To give you some context, here's a short example of the same text formatted using two different punctuation characters that can be considered more or less of the same "nature".
Option-1: "without significant effort—stop financing him" Option-2: "without significant effort — stop financing him"
In many human-written languages the correct one is Option-2 and it actually reads "nicer" to me in both English and other languages. I also know that a lot of English speakers opt out for Option-2, but the correct (or so I heard) is version Option-1. This, obviously, only applies to "long" dashes and printed material (even if on the web). For "short" dashes people either type single dashes or long dashes or double-dashes such as in:
"without significant effort -- stop financing him"

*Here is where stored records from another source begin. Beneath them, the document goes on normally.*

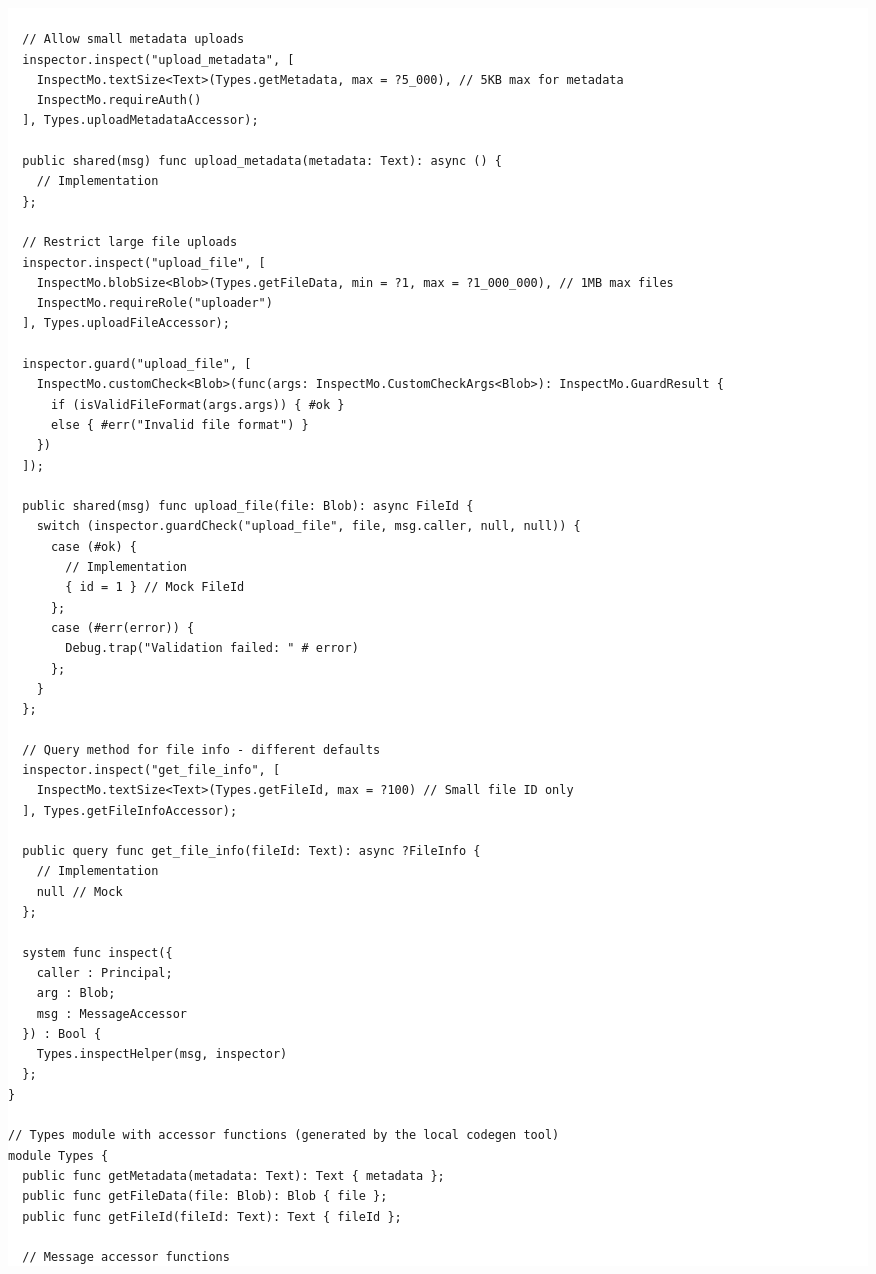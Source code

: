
 ```motoko

  // Allow small metadata uploads
  inspector.inspect("upload_metadata", [
    InspectMo.textSize<Text>(Types.getMetadata, max = ?5_000), // 5KB max for metadata
    InspectMo.requireAuth()
  ], Types.uploadMetadataAccessor);
  
  public shared(msg) func upload_metadata(metadata: Text): async () {
    // Implementation
  };

  // Restrict large file uploads
  inspector.inspect("upload_file", [
    InspectMo.blobSize<Blob>(Types.getFileData, min = ?1, max = ?1_000_000), // 1MB max files
    InspectMo.requireRole("uploader")
  ], Types.uploadFileAccessor);
  
  inspector.guard("upload_file", [
    InspectMo.customCheck<Blob>(func(args: InspectMo.CustomCheckArgs<Blob>): InspectMo.GuardResult { 
      if (isValidFileFormat(args.args)) { #ok }
      else { #err("Invalid file format") }
    })
  ]);
  
  public shared(msg) func upload_file(file: Blob): async FileId {
    switch (inspector.guardCheck("upload_file", file, msg.caller, null, null)) {
      case (#ok) { 
        // Implementation
        { id = 1 } // Mock FileId
      };
      case (#err(error)) { 
        Debug.trap("Validation failed: " # error) 
      };
    }
  };

  // Query method for file info - different defaults
  inspector.inspect("get_file_info", [
    InspectMo.textSize<Text>(Types.getFileId, max = ?100) // Small file ID only
  ], Types.getFileInfoAccessor);
  
  public query func get_file_info(fileId: Text): async ?FileInfo {
    // Implementation
    null // Mock
  };

  system func inspect({
    caller : Principal;
    arg : Blob;
    msg : MessageAccessor
  }) : Bool {
    Types.inspectHelper(msg, inspector)
  };
}

// Types module with accessor functions (generated by the local codegen tool)
module Types {
  public func getMetadata(metadata: Text): Text { metadata };
  public func getFileData(file: Blob): Blob { file };
  public func getFileId(fileId: Text): Text { fileId };
  
  // Message accessor functions
```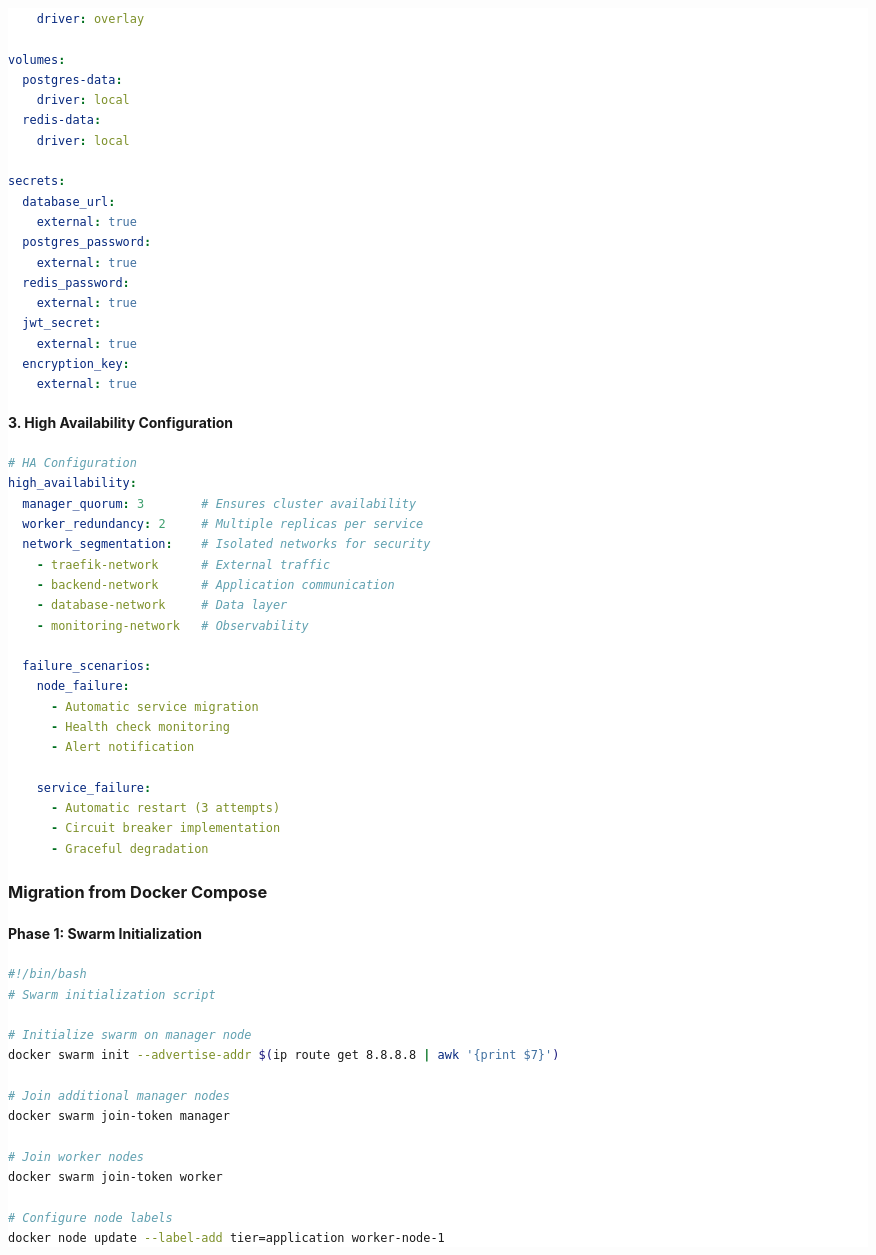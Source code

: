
 ```yaml
    driver: overlay

volumes:
  postgres-data:
    driver: local
  redis-data:
    driver: local

secrets:
  database_url:
    external: true
  postgres_password:
    external: true
  redis_password:
    external: true
  jwt_secret:
    external: true
  encryption_key:
    external: true
```

#### 3. High Availability Configuration

```yaml
# HA Configuration
high_availability:
  manager_quorum: 3        # Ensures cluster availability
  worker_redundancy: 2     # Multiple replicas per service
  network_segmentation:    # Isolated networks for security
    - traefik-network      # External traffic
    - backend-network      # Application communication
    - database-network     # Data layer
    - monitoring-network   # Observability
  
  failure_scenarios:
    node_failure:
      - Automatic service migration
      - Health check monitoring
      - Alert notification
    
    service_failure:
      - Automatic restart (3 attempts)
      - Circuit breaker implementation
      - Graceful degradation
```

### Migration from Docker Compose

#### Phase 1: Swarm Initialization
```bash
#!/bin/bash
# Swarm initialization script

# Initialize swarm on manager node
docker swarm init --advertise-addr $(ip route get 8.8.8.8 | awk '{print $7}')

# Join additional manager nodes
docker swarm join-token manager

# Join worker nodes
docker swarm join-token worker

# Configure node labels
docker node update --label-add tier=application worker-node-1
```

So which way(s) should it be or what would you recommend if all options were equally convenient?The questions above only concerns:
1) Long dashes "Em Dash" character ("—" or U+2014) and, possibly, En Dash ("–" or U+2013)
2) Printed material whether on the web or on paper.
3) Possibly README files and code-comments
(- vs -- and spaces around it or even using (1) and (2) instead in READMEs and code
comments on purpose.
Note A: Mac, "MS Word" or "Libre Text" editors users, please don't post about how this software does automatic substitution for you. This isn't the nature of my question. My question is: how would you format it in principle, if all options were equally convenient.Note B: I'm mostly interested in how a true Unix culture would approach it, although other answers are very welcome two. For instance, there isn't much of a Unix culture when it comes to text printed for mass-consumption (or, perhaps, I'm wrong).
Style guides are bullshit on this point.
Checking just now, the AP style guide does specify spaces around em dashes, so if you want a justification, claim you're using AP ems.
<https://www.thepunctuationguide.com/em-dash.html>
See also Merriam-Webster's guidance, though MW fall to the Dark Side:
<https://www.merriam-webster.com/words-at-play/em-dash-en-das...>
As for plain text, I follow LaTeX conventions (and some Markdown flavours) in which a single '-' is a hyphen, a doubled '--' is an en-dash (used for numeric ranges, e.g., 1917--1991), and a triple dash '---' indicates an em dash.
Put spaces around your em dashes. Real human readers will thank you.
As well as the stray space alien cat.